Answering the Why of Writing

[The following post originally ran in June 2014 on]

Image by Mildred Guerrero via
Image by Mildred Guerrero via

Of making many books there is no end, and much study wearies the body. – Ecclesiastes 12:12 (NIV)

From third grade through my freshman year in college, I played the violin. I got so I could play well enough to sit first chair in our high school orchestra and chamber orchestra. You could say I was a medium sized fish in the proverbial puddle.

Throughout this time, there was never a point when a conductor or violin teacher pulled me aside and told me to read about how to play the violin. I have no memory of anyone telling me to sit there and think about playing. The constant theme drummed into me long before I entered high school was “practice, practice, practice.”

And practice I did. I had the telltale mark between my jaw and neck to prove it. To this day, I keep my fingernails clipped short out of habit. It’s the practice that made me a competent violinist. I was never great, and I didn’t enjoy the practice that much. And that is why, in the end, I stopped playing.

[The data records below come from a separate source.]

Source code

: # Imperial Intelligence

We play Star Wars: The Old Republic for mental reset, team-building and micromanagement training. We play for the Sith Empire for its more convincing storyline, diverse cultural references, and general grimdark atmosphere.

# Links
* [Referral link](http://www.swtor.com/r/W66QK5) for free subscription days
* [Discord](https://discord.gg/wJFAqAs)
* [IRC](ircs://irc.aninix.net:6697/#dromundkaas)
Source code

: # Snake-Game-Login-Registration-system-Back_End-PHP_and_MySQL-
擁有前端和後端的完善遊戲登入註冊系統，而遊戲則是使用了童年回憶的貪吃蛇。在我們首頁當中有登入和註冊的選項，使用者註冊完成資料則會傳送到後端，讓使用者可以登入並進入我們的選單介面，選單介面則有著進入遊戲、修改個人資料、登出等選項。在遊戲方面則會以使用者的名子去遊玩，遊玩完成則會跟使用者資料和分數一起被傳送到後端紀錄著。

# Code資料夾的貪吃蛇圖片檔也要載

There is no end of books, blogs, and advice pieces on writing from writers for would-be writers. Here’s all I want to add to that pile of words: If it gives you pleasure in the practice of it, keep going.

Sure, we all have some writing we have to do to be a part of civilized society. Lack of pleasure in doing it doesn’t let you off the hook for writing thank you notes or responding to emails or completing term papers.

But beyond those obligations, you have a choice about writing. And the proof is in the practice. Do you love the practice as much as the performance? Do you like it even when you don’t have to do it anymore?